Exercise description: The required output is the exact run of lines below that opens at the line with "باشد، آن‌گاه برخی" and closes at the line with "اگر $\F \in \pi$، فرضِ (i) درست همان ادعاست.".
***
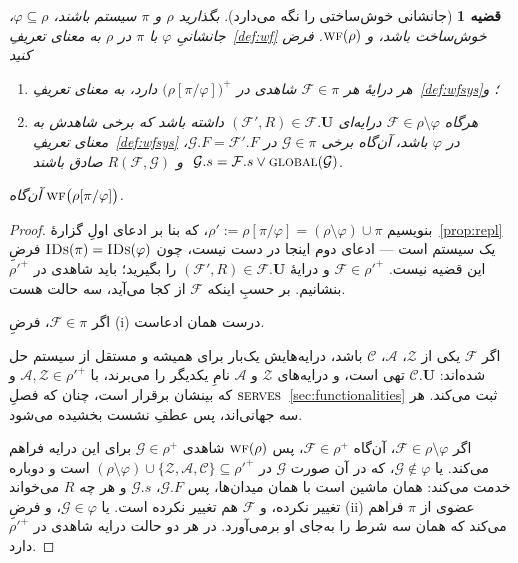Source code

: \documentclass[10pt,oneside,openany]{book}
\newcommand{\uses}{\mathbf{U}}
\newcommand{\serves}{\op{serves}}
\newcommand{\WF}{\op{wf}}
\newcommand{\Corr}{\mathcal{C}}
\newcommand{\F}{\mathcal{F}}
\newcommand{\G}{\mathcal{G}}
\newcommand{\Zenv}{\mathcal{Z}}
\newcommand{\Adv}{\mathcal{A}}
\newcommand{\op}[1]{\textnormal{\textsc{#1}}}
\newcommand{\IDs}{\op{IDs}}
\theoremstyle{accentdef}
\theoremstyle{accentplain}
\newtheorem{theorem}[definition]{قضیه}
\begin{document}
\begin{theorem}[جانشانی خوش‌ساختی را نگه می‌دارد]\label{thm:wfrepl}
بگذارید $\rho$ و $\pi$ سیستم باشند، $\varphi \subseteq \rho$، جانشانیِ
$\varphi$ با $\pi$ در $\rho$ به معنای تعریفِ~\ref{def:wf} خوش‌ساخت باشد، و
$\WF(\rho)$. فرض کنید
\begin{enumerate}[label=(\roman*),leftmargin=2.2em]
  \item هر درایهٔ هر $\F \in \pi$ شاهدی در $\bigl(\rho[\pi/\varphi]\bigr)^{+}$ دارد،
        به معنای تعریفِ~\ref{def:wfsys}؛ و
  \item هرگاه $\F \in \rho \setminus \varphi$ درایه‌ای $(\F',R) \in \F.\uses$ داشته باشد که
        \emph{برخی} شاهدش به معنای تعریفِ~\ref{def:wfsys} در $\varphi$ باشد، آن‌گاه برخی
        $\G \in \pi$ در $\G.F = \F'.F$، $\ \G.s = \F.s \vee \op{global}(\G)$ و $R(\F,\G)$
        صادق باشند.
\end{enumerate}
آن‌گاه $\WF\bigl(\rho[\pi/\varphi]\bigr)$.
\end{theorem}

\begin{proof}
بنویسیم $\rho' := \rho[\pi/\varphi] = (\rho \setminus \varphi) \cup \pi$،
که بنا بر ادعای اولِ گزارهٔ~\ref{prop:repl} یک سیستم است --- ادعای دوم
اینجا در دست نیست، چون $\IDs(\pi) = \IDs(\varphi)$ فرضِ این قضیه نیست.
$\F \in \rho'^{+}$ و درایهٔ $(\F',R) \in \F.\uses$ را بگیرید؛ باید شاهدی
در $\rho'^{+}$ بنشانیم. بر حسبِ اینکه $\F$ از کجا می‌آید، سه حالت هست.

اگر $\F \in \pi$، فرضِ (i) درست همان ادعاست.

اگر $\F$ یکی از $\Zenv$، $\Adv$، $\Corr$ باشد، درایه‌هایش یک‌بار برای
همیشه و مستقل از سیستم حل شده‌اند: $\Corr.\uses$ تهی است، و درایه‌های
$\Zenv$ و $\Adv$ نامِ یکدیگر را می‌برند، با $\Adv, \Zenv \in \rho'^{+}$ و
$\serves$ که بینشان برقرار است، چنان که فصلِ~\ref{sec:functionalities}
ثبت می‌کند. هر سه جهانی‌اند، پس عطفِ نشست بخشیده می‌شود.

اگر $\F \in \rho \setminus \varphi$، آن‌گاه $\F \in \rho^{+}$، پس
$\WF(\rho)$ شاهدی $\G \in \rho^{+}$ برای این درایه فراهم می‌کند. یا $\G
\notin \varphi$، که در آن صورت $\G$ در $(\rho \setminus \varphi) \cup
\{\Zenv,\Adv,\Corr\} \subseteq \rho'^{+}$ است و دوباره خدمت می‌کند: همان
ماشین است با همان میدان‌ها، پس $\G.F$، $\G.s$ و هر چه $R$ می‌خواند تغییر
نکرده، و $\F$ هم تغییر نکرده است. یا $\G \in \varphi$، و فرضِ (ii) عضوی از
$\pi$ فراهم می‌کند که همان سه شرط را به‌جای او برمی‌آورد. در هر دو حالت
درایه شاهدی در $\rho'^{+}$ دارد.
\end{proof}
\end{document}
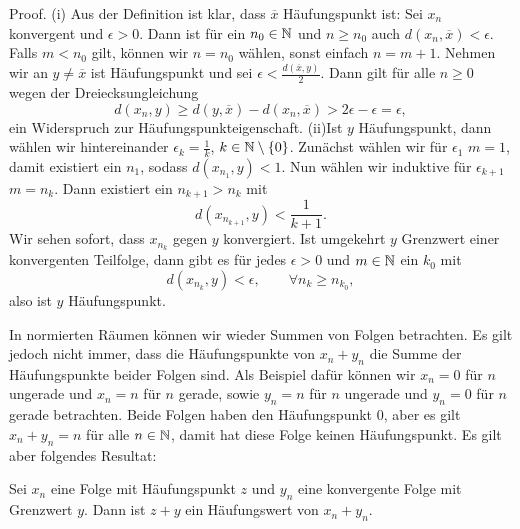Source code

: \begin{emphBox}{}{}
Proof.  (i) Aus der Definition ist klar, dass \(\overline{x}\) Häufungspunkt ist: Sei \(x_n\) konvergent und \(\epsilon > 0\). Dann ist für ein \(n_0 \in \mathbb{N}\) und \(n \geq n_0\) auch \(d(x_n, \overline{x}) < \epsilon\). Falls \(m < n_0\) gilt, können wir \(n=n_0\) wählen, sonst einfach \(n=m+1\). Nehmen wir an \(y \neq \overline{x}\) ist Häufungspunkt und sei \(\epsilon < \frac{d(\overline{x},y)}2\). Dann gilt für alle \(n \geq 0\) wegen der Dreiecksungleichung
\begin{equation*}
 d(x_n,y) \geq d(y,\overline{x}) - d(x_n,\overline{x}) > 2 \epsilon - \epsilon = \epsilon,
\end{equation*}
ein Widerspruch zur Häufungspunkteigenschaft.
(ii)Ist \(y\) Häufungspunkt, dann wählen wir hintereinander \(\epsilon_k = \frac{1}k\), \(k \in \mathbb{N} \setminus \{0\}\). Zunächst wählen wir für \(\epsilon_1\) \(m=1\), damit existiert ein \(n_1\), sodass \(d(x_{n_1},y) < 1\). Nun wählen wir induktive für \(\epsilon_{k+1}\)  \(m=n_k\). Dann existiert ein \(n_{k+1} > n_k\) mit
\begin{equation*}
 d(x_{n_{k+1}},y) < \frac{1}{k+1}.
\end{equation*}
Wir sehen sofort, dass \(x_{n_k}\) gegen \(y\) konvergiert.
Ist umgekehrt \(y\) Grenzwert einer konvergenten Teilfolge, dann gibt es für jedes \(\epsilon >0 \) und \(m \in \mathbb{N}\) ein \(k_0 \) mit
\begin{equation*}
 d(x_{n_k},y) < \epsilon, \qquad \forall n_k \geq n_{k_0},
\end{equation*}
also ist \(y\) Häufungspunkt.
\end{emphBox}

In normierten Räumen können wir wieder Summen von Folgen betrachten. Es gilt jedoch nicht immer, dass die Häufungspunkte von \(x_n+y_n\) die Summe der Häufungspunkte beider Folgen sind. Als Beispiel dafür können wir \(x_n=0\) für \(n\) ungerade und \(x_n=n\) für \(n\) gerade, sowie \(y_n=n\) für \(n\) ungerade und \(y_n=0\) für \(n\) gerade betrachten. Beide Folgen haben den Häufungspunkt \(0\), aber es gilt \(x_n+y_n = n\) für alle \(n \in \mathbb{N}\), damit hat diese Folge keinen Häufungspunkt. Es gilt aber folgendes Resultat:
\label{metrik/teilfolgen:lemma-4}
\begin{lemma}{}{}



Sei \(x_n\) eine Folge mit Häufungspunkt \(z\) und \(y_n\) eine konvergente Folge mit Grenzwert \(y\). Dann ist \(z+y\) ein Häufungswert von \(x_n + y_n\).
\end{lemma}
***
Response to the exercise:
        \emph{برخی} شاهدش به معنای تعریفِ~\ref{def:wfsys} در $\varphi$ باشد، آن‌گاه برخی
        $\G \in \pi$ در $\G.F = \F'.F$، $\ \G.s = \F.s \vee \op{global}(\G)$ و $R(\F,\G)$
        صادق باشند.
\end{enumerate}
آن‌گاه $\WF\bigl(\rho[\pi/\varphi]\bigr)$.
\end{theorem}

\begin{proof}
بنویسیم $\rho' := \rho[\pi/\varphi] = (\rho \setminus \varphi) \cup \pi$،
که بنا بر ادعای اولِ گزارهٔ~\ref{prop:repl} یک سیستم است --- ادعای دوم
اینجا در دست نیست، چون $\IDs(\pi) = \IDs(\varphi)$ فرضِ این قضیه نیست.
$\F \in \rho'^{+}$ و درایهٔ $(\F',R) \in \F.\uses$ را بگیرید؛ باید شاهدی
در $\rho'^{+}$ بنشانیم. بر حسبِ اینکه $\F$ از کجا می‌آید، سه حالت هست.

اگر $\F \in \pi$، فرضِ (i) درست همان ادعاست.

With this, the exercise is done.